Studies have shown that JAK2 mutations that result in the overproduction of erythrocytes, leukocytes, and platelets in P. Vera also promote direct activation of leukocytes and platelets. Activated platelets and leukocytes bind to each other and activate endothelial cells, which may in turn contribute to the prothrombotic state. The prospective CYTO-PV trial published in 2011, established that maintaining hematocrit less than 45% through phlebotomies and/or cytoreductive drugs significantly decreased the risk of thrombotic events in P. Vera patients. Even though several retrospective analyses strongly suggest an association between leukocytosis and thrombosis, leukocytosis particularly at the time of the thrombotic event in P. Vera patients, no prospective trial has been conducted to assess the impact of WBC counts on thrombotic risk in P. Vera.

The REVEAL study is a large, real-world, multicenter, prospective, noninterventional, observational study, in which patients with P. Vera from US community practice and academic centers were enrolled , to evaluate the association between elevated blood counts and occurrence of thrombotic events in patients with P. Vera, using data from the REVEAL study.

This study analyzed the data of 2271 eligible patients for this analysis (78% high risk and 22% low risk). The median patient age was 66 years and 54% were male. The median disease duration was 4.1 years, 20% had a history of thrombotic events and majority of patients (53%) were receiving Hydroxyurea.

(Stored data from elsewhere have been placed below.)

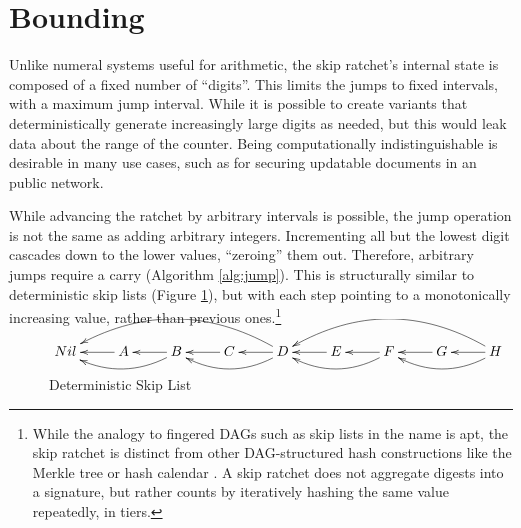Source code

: \documentclass{article}
\begin{document}
    \section{Bounding}
    
    Unlike numeral systems useful for arithmetic, the skip ratchet's internal state is composed of a fixed number of ``digits''. This limits the jumps to fixed intervals, with a maximum jump interval. While it is possible to create variants that deterministically generate increasingly large digits as needed, but this would leak data about the range of the counter. Being computationally indistinguishable is desirable in many use cases, such as for securing updatable documents in an public network.
    
    While advancing the ratchet by arbitrary intervals is possible, the jump operation is not the same as adding arbitrary integers. Incrementing all but the lowest digit cascades down to the lower values, ``zeroing'' them out. Therefore, arbitrary jumps require a carry (Algorithm \ref{alg:jump}). This is structurally similar to deterministic skip lists \cite{deterministic-skip-lists} (Figure \ref{fig:skip-list}), but with each step pointing to a monotonically increasing value, rather than previous ones.\footnote{While the analogy to fingered DAGs such as skip lists in the name is apt, the skip ratchet is distinct from other DAG-structured hash constructions like the Merkle tree \cite{merkle-tree} or hash calendar \cite{distributed-hash-calendar}. A skip ratchet does not aggregate digests into a signature, but rather counts by iteratively hashing the same value repeatedly, in tiers.} \\
 
	\begin{figure}[h]
		\centering
		
		$\xymatrix{
			  Nil
			& A \ar[l]
			& B \ar[l] , \ar@/^1pc/[ll]
			& C \ar[l]
			& D \ar[l] , \ar@/^1pc/[ll] , \ar@/_2pc/[llll]
			& E \ar[l]
			& F \ar[l] , \ar@/^1pc/[ll]
			& G \ar[l]
			& H \ar[l] , \ar@/^1pc/[ll] , \ar@/_2pc/[llll]
		}$
	
		\caption{Deterministic Skip List}
		\label{fig:skip-list}
	\end{figure}
\end{document}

Patient data was collected at diagnosis, at a 6-month period, and during follow up, 3 years from last patient enrollment, between July 2014 and August 2019 and the researchers analyzed the association between blood counts and thrombotic events. Out of 106 patients who had thrombotic events, 30 had arterial thrombotic events, most commonly, Transient Ischemic Attack and 76 had venous thrombotic events, most commonly, Deep Vein Thrombosis.

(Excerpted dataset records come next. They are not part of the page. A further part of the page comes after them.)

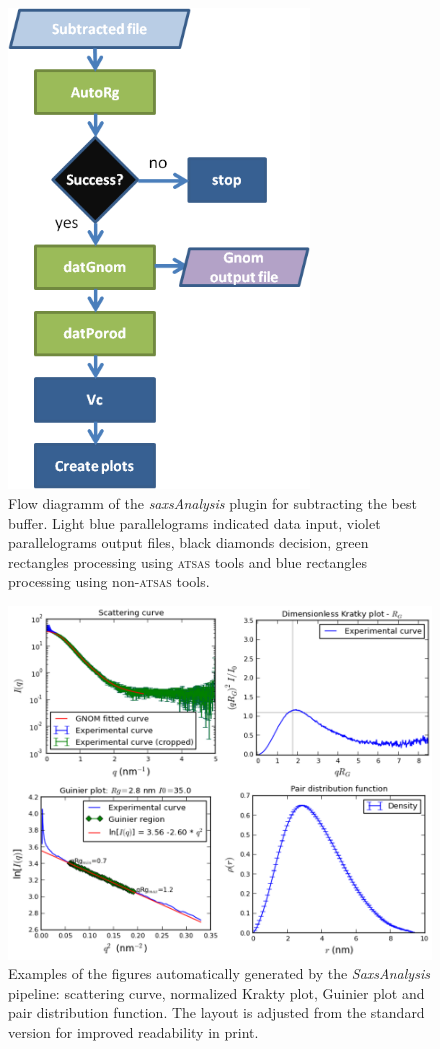 \documentclass[preprint,pdf]{iucr}              %
\begin{document}
\begin{figure}
\centering
\includegraphics[width=8cm]{analysis.png}%
\caption{Flow diagramm of the \textit{saxsAnalysis} plugin for subtracting the best buffer. Light blue parallelograms indicated data input, violet  parallelograms output files, black diamonds decision, green rectangles processing using \textsc{atsas} tools and blue rectangles processing using non-\textsc{atsas} tools. }
\label{fgr:analysis}
\end{figure}

\begin{figure}
\centering
\includegraphics[width=18cm]{autoplot.png}
\caption{Examples of the figures automatically generated by the
\textit{SaxsAnalysis} pipeline: scattering curve, normalized Krakty plot, Guinier plot and pair distribution function. 
The layout is adjusted from the standard version for improved readability in
print.}
\label{plots}
\end{figure}
\end{document}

It was noted that hematocrit greater than 45% versus 45% or less (P=0.0028), WBC more than 11×10⁹/L versus 11×10⁹/L or less (P<0.0001), and Platelet counts more than 400×10⁹/L versus 400×10⁹/L or less (P=0.0170) were each associated with increased risk of thrombotic events. A WBC count of 11×10⁹/L or more was associated with the highest thrombotic event risk compared with WBC count less than 7×10⁹/L (P<0.0001). In all models analyzed, advanced age and history of thrombotic events, were associated with increased thrombotic event risk.

The authors concluded that in this analysis of the largest real-world cohort of P. Vera patients to date, hematocrit more than 45%, as well as WBC more than 11×10⁹/L and Platelet counts more than 400×10⁹/L, were each associated with increased risk of thrombotic events. The authors added that these data support the incorporation of blood count values into risk stratification and treatment strategies for patients with P. Vera in clinical practice, and to move beyond the conventional risk model.

A Real-World Evaluation of the Association between Elevated Blood Counts and Thrombotic Events in Polycythemia Vera (Analysis of Data from the REVEAL Study). Gerds AT, Mesa RA, Burke JM, et al. Presented at: 2021 ASH Annual Meeting and Exposition; December 11-14, 2021; Atlanta, GA. Abstract 239.